Only the lines from the top of the data through the line containing "Assume the discrete" should be duplicated, exactly as they appear.

(SOURCE MATERIAL):
___

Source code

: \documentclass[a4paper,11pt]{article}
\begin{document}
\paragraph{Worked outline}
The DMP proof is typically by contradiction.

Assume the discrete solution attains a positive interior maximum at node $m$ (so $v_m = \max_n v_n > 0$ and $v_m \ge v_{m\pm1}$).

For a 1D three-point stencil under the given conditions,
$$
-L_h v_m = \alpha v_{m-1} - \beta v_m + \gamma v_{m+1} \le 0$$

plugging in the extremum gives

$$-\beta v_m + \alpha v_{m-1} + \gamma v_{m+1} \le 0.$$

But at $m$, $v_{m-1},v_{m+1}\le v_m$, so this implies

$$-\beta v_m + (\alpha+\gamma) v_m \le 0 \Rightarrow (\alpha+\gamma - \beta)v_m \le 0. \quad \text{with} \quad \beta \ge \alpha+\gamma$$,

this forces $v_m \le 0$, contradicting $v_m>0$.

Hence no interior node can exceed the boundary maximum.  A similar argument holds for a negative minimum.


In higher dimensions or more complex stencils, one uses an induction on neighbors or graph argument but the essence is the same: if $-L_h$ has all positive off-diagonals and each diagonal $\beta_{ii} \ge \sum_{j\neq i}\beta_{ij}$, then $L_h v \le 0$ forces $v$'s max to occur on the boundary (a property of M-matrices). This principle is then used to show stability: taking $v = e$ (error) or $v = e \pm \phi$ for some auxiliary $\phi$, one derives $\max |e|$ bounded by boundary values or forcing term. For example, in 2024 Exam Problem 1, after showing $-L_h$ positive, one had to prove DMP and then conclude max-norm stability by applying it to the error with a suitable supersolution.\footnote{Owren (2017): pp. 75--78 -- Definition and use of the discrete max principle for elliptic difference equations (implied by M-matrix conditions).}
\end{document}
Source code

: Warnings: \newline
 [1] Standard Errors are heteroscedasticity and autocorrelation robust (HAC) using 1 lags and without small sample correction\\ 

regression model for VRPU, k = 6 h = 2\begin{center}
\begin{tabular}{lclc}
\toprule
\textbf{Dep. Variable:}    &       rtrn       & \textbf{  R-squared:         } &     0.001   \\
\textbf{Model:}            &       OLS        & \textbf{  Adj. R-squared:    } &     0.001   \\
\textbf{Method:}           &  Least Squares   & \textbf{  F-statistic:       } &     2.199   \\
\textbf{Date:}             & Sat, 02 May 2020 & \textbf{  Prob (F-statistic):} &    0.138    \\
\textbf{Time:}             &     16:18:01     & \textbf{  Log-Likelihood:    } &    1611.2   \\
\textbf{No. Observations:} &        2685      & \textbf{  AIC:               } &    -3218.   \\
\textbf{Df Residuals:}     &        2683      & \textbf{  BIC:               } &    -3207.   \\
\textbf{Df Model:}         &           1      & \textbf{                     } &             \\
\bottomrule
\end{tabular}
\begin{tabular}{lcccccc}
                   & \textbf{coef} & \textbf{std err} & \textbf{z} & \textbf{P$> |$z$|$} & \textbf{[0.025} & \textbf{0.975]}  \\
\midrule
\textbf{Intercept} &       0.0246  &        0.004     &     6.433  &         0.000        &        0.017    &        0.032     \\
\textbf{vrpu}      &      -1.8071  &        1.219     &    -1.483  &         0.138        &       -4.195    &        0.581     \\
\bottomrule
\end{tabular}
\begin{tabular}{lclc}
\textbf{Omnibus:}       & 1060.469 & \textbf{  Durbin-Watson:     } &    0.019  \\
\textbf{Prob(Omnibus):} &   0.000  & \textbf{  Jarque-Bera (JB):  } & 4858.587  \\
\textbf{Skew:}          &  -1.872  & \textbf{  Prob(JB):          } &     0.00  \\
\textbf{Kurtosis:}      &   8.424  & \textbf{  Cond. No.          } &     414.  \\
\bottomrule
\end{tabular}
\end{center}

___

(EXERCISE ANSWER):
Source code

: \documentclass[a4paper,11pt]{article}
\begin{document}
\paragraph{Worked outline}
The DMP proof is typically by contradiction.

Assume the discrete solution attains a positive interior maximum at node $m$ (so $v_m = \max_n v_n > 0$ and $v_m \ge v_{m\pm1}$).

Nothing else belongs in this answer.